- Moving violations in a motor vehicle are dealt with under state law. Each state deals with violations in a slightly different way, so it's worth knowing your state's rules and penalties. In some states, the first time you are stopped while driving without insurance is treated as a misdemeanor and is punishable by a fine and points on your license. Fines can be up to $500.
- If you are stopped a second time without insurance in most states, your license will be suspended and your vehicle towed. If you drive with a suspended license, this is an offense that can carry jail time. In some states after your first stop, you must complete paperwork to prove to the state that you have obtained insurance or license suspension will follow automatically.

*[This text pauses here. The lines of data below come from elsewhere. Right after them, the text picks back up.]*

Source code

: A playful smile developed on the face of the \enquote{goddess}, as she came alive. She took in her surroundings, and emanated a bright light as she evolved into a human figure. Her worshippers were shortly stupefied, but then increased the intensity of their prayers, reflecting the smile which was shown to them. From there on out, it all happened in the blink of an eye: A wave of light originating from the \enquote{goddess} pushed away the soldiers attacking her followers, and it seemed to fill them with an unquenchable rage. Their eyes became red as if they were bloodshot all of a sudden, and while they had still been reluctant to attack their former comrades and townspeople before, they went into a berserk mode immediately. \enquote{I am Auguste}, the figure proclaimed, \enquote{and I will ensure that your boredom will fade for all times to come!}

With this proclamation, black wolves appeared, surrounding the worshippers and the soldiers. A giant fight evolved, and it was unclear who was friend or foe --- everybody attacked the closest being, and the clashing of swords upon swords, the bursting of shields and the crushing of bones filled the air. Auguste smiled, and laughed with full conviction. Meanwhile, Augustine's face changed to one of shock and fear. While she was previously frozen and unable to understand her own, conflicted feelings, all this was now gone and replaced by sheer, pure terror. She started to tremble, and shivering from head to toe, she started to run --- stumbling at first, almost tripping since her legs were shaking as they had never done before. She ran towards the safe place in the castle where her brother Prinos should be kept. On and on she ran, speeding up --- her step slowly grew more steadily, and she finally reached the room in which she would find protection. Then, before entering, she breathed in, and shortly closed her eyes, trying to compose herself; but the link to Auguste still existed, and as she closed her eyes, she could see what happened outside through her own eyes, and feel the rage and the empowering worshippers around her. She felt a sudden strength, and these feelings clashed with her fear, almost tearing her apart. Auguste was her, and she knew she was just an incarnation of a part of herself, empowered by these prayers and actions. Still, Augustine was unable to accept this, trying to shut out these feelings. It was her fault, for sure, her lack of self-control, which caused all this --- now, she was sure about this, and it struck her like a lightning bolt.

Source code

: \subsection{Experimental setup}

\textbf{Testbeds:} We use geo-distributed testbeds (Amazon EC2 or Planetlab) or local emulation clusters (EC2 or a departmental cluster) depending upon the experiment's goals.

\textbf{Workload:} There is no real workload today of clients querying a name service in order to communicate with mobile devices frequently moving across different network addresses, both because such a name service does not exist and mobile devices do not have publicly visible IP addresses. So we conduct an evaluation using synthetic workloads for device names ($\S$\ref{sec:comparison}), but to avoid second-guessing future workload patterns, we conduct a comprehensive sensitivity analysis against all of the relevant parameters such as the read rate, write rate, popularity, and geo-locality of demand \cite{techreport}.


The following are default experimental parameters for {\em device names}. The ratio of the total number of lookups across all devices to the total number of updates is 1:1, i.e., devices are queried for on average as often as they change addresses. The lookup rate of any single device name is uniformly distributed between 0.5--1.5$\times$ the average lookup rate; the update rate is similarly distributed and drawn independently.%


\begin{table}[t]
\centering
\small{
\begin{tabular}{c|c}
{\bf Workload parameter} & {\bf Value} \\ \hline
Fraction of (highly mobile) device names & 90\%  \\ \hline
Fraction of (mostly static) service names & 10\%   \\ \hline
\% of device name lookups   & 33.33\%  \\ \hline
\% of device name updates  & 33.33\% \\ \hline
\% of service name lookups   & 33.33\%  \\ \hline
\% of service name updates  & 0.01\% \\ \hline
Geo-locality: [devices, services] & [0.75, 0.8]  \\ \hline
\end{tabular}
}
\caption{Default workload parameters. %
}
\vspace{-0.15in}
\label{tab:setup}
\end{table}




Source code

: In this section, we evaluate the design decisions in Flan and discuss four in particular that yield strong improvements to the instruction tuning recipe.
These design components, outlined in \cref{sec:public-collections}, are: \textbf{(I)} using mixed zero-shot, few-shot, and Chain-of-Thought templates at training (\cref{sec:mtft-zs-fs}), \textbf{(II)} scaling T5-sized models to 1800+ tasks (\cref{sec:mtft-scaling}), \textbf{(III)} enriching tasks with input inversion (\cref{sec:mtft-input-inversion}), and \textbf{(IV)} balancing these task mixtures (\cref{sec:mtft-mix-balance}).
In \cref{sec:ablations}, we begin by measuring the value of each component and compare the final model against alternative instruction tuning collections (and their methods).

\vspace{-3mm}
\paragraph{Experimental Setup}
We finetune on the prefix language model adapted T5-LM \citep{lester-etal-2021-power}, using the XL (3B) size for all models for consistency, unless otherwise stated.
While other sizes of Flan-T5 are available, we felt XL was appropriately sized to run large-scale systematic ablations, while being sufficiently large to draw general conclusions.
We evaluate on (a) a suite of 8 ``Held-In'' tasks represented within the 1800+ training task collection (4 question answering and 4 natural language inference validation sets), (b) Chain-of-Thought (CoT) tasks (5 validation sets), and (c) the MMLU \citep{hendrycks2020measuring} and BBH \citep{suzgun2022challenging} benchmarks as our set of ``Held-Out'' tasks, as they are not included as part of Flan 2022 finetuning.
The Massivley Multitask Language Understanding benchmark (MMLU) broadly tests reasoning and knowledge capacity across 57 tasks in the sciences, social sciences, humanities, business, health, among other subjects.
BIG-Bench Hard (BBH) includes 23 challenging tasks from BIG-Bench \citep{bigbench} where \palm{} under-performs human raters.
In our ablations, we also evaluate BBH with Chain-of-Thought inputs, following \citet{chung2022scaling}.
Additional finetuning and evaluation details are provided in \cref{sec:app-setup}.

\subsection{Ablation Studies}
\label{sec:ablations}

- Some states mandate that if you are caught driving without insurance you must complete SR-22 paperwork. This is a Certificate of Financial Responsibility. Your insurance company must provide this once you obtain insurance. You will be charged a fee to file a SR-22 certificate. If you allow your insurance to lapse, the insurance company will notify state authorities that your SR-22 is no longer valid.
Credit and Premiums
- If you are stopped for driving without insurance or if your license is suspended, this is a matter of public record. This can have a detrimental impact on your credit score and on your ability to obtain insurance at competitive rates in the future. In addition, if you have had a lapse in coverage on your car insurance, most insurance companies will automatically regard you as a poor risk and either refuse to write your policy or charge you very high premiums.